● TASK PROMPT
From the top of the records below, return each line exactly, ending with the line that contains "## Configuring a theme".

[Saved data entries]
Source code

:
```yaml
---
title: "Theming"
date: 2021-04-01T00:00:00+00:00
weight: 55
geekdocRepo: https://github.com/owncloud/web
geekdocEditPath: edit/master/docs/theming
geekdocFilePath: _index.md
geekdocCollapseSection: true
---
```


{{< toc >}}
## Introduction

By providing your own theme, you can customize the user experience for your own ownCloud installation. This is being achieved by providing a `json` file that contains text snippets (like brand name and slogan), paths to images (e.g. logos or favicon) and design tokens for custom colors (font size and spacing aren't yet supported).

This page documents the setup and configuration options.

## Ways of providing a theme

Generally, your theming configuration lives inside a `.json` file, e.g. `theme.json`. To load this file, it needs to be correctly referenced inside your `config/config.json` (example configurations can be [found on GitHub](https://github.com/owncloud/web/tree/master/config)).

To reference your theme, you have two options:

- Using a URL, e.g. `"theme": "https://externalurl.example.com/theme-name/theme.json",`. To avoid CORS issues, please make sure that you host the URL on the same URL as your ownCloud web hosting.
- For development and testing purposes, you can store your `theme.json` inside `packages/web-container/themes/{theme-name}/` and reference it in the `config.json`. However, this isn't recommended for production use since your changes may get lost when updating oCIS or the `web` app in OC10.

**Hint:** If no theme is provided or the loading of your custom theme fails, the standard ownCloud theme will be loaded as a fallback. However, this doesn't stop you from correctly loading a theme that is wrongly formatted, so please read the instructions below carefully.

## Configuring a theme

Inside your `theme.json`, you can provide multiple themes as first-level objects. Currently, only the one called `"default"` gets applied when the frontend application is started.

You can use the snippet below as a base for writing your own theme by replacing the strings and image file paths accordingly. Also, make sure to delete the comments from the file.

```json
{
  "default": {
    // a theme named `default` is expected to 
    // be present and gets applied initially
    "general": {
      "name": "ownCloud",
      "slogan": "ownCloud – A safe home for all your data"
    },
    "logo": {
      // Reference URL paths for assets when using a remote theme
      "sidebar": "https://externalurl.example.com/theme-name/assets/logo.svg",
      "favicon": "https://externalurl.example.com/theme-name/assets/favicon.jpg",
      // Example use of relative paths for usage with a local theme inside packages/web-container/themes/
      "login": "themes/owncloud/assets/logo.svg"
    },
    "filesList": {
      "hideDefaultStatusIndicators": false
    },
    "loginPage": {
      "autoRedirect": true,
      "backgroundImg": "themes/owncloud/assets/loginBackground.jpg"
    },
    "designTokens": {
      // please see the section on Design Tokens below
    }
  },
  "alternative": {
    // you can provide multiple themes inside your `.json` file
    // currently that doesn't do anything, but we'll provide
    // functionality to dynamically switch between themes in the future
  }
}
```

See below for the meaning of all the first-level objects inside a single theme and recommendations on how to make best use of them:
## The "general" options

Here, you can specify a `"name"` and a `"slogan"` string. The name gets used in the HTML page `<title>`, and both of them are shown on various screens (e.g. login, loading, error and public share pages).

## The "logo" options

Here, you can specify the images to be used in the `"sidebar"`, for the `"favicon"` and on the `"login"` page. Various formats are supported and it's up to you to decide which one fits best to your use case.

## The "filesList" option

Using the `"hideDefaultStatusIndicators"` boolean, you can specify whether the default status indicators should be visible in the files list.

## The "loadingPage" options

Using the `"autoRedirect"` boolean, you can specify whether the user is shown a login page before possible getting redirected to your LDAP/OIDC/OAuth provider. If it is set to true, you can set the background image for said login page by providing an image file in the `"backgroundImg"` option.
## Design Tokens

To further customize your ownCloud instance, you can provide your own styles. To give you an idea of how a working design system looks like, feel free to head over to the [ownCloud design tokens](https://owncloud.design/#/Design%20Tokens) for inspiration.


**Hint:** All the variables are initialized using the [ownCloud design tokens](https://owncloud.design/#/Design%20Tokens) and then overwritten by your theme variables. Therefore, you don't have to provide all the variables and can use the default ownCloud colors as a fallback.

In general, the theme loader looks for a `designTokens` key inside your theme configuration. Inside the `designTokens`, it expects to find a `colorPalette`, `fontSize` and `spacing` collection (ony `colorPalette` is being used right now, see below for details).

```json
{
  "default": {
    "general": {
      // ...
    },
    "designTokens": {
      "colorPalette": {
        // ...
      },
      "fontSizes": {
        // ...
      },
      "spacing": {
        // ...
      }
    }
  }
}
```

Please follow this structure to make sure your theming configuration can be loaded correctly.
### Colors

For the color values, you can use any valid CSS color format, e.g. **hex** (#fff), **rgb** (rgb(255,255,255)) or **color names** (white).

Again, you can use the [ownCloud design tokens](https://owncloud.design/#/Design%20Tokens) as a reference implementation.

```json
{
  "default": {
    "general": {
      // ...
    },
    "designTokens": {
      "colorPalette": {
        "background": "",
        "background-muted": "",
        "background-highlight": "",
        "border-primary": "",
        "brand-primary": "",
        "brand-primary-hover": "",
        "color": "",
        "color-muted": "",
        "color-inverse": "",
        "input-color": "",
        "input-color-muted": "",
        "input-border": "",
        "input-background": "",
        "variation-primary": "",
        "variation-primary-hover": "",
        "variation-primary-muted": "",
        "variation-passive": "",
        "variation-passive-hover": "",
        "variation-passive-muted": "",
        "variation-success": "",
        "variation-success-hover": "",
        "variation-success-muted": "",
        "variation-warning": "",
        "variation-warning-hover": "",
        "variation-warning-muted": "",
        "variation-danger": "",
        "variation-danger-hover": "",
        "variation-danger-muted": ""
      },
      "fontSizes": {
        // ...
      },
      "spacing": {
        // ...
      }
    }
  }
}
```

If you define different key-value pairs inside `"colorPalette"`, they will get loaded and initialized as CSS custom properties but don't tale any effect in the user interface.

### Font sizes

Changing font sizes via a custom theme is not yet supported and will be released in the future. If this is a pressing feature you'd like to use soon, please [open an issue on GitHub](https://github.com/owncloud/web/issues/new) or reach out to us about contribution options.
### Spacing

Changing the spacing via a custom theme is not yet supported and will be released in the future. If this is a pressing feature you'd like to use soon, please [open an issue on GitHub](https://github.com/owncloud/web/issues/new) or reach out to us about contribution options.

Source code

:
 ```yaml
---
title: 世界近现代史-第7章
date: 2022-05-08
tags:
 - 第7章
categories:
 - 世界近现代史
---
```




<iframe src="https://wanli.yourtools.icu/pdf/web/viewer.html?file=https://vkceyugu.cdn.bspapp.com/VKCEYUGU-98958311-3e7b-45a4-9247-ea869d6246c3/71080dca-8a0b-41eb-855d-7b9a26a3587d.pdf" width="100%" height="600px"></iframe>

● RESULT OF THE TASK
Source code

:
```yaml
---
title: "Theming"
date: 2021-04-01T00:00:00+00:00
weight: 55
geekdocRepo: https://github.com/owncloud/web
geekdocEditPath: edit/master/docs/theming
geekdocFilePath: _index.md
geekdocCollapseSection: true
---
```


{{< toc >}}
## Introduction

By providing your own theme, you can customize the user experience for your own ownCloud installation. This is being achieved by providing a `json` file that contains text snippets (like brand name and slogan), paths to images (e.g. logos or favicon) and design tokens for custom colors (font size and spacing aren't yet supported).

This page documents the setup and configuration options.

## Ways of providing a theme

Generally, your theming configuration lives inside a `.json` file, e.g. `theme.json`. To load this file, it needs to be correctly referenced inside your `config/config.json` (example configurations can be [found on GitHub](https://github.com/owncloud/web/tree/master/config)).

To reference your theme, you have two options:

- Using a URL, e.g. `"theme": "https://externalurl.example.com/theme-name/theme.json",`. To avoid CORS issues, please make sure that you host the URL on the same URL as your ownCloud web hosting.
- For development and testing purposes, you can store your `theme.json` inside `packages/web-container/themes/{theme-name}/` and reference it in the `config.json`. However, this isn't recommended for production use since your changes may get lost when updating oCIS or the `web` app in OC10.

**Hint:** If no theme is provided or the loading of your custom theme fails, the standard ownCloud theme will be loaded as a fallback. However, this doesn't stop you from correctly loading a theme that is wrongly formatted, so please read the instructions below carefully.

## Configuring a theme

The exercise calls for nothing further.